Socrate. — Comment le concevrons-nous ? ne faut-il pas, pour qu’il soit trompeur, comme tu en convenais tout à l’heure, qu’il soit capable de tromper ? car celui qui en serait incapable, si tu t’en souviens, tu as déclaré qu’il ne saurait être trompeur.

Hippias. — Je m’en souviens fort bien, je l’ai déclaré.

Socrate. — Et c’est ainsi que tu t’es révélé à l’instant comme le plus capable de mentir en matière de comptes.

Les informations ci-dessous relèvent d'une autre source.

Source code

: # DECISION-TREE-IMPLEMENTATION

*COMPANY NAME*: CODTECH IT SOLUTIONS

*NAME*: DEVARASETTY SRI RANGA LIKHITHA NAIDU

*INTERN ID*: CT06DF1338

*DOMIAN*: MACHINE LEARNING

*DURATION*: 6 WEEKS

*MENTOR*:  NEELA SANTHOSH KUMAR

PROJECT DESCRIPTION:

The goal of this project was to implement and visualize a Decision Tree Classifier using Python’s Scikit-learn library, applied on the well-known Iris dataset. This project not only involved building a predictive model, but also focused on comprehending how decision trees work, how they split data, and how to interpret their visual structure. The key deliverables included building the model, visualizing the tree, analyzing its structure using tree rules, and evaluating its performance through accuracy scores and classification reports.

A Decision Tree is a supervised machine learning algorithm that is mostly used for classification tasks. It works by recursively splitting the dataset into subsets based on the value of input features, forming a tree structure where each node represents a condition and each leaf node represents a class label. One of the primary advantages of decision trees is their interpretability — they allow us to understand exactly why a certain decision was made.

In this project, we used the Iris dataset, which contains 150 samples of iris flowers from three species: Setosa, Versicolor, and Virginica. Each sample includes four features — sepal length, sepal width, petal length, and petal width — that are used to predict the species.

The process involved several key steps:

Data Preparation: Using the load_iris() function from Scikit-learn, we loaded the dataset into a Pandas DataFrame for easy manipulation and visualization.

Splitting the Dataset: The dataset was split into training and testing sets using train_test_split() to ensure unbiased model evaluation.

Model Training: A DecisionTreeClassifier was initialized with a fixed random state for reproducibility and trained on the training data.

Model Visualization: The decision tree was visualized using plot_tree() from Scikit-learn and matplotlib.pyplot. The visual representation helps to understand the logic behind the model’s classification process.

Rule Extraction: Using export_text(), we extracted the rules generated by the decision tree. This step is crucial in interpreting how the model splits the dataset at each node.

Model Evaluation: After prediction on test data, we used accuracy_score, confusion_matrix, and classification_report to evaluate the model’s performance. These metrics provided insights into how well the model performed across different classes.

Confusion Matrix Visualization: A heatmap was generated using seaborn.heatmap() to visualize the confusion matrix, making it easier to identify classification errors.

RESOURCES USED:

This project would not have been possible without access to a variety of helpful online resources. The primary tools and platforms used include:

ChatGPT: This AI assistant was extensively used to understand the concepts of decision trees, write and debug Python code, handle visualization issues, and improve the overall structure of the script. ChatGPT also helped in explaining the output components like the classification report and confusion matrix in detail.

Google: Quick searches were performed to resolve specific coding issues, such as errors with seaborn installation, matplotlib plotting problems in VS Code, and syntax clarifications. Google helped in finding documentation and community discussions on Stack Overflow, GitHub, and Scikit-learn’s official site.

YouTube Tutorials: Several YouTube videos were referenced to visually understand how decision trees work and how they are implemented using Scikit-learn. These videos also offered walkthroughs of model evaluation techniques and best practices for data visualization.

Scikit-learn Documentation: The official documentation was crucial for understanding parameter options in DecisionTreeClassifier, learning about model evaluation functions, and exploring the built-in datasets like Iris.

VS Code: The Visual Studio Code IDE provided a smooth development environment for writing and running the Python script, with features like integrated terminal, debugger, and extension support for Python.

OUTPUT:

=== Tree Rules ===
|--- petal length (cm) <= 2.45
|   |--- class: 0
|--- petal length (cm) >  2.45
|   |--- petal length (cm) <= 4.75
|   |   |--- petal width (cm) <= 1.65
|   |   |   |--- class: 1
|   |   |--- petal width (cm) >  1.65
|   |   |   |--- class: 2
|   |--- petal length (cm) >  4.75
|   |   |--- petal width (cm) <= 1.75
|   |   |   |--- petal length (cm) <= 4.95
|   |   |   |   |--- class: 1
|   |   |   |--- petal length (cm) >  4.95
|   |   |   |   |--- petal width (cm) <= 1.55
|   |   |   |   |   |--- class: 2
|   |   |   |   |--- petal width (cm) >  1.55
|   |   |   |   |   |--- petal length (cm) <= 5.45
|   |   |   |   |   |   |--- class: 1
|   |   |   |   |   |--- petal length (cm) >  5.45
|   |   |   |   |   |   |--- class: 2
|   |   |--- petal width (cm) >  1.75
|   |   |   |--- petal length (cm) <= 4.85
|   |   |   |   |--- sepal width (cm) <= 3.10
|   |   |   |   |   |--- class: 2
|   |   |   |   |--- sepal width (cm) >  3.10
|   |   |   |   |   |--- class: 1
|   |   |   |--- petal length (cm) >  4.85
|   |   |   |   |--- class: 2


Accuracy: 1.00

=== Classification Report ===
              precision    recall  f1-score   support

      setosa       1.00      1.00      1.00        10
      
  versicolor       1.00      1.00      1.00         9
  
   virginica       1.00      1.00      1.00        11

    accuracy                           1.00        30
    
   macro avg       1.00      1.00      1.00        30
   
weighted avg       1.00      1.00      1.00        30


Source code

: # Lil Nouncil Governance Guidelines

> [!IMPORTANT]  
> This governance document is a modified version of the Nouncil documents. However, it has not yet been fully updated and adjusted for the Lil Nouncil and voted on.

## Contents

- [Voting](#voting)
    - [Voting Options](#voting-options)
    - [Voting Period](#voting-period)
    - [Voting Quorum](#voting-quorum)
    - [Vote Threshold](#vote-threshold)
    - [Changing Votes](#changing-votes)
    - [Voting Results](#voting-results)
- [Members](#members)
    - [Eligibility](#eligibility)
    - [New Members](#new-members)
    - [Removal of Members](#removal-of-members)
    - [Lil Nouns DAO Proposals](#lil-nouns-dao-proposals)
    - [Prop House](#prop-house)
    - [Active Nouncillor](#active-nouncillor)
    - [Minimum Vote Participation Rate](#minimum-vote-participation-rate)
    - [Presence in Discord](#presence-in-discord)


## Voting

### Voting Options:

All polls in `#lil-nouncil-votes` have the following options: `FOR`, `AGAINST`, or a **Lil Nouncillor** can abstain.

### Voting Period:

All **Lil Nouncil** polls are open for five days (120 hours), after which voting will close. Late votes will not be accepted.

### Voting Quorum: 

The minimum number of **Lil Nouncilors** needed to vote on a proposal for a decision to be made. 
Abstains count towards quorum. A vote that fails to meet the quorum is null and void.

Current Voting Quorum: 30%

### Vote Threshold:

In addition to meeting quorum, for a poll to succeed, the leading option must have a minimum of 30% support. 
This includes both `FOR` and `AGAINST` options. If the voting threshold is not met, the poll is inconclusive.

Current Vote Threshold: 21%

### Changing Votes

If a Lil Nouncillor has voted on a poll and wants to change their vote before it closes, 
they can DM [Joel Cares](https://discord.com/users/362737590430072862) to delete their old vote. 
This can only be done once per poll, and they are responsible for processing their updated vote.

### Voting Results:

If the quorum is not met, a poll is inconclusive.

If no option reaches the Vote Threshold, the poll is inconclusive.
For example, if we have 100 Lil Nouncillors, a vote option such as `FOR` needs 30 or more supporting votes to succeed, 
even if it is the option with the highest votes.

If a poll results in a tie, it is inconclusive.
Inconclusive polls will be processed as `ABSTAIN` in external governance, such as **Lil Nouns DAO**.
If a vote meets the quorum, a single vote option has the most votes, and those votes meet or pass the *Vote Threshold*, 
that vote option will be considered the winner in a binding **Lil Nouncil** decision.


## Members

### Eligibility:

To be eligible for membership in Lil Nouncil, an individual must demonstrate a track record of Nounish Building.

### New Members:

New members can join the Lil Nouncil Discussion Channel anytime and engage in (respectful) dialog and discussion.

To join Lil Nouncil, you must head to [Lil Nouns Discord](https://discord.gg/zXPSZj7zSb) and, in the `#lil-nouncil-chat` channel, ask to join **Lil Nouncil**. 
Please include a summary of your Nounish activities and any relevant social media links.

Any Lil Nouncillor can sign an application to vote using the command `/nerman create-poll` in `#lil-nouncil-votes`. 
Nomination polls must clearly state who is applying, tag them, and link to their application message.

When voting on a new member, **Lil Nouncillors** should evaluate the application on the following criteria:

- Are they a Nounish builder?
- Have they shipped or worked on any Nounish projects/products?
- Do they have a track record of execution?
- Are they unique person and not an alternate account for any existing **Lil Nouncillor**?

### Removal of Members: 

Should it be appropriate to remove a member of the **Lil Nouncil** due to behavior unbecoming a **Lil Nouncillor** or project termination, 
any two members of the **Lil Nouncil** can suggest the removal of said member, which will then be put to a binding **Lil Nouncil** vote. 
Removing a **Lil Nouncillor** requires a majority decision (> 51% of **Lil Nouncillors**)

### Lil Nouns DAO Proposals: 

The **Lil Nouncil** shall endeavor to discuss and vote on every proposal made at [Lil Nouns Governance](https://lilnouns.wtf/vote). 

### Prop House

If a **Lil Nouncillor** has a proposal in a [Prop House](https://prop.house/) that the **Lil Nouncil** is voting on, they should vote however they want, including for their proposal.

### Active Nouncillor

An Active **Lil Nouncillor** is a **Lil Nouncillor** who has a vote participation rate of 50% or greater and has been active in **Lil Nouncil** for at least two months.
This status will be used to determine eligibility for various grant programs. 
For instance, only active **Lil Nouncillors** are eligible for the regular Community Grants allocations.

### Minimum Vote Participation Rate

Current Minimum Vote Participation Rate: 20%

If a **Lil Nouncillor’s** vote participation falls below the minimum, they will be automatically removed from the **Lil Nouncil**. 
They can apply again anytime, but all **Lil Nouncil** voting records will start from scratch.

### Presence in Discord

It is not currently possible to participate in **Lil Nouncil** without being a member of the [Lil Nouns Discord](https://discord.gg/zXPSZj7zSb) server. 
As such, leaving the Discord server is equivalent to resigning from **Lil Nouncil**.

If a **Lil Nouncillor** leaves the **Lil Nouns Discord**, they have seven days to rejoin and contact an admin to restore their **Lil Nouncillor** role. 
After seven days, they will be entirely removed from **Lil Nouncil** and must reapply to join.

Hippias. — En effet, on l’a dit.

Socrate. — Mais n’es-tu pas aussi le plus c capable de dire la vérité à propos de comptes ?

Hippias. — Assurément.

Socrate. — Ainsi, c’est le même homme qui est capable de mentir et de dire vrai en matière de comptes ; et celui-là, c’est l’homme qui excelle à compter, le meilleur comptable.

Hippias. — Oui.

Socrate. — Alors, Hippias, qui donc trompe en matière de comptes, sinon celui qui y excelle ? c’est lui en effet qui en est capable. Et c’est lui aussi qui dit la vérité.

Hippias. — Il y a apparence.

Socrate. — Tu vois qu’en cela le même trompe et dit vrai et que l’homme véridique n’est pas meilleur que le trompeur, d puisqu’ils ne font qu’un, bien loin qu’ils soient opposés l’un à l’autre, comme tu le pensais[1].

Hippias. — En effet, à raisonner ainsi, il ne paraît pas qu’ils soient opposés.

Socrate. — Veux-tu que nous prenions un autre exemple ?

Hippias. — Prenons, si tu veux.

Socrate. — Tu es également versé dans la géométrie ?

Hippias. — Oui, certes.

Socrate. — Eh bien, en géométrie, n’en est-il pas de même ? n’est-ce pas le même homme qui est le plus capable de tromper et de dire vrai à propos de figures, le meilleur géomètre ?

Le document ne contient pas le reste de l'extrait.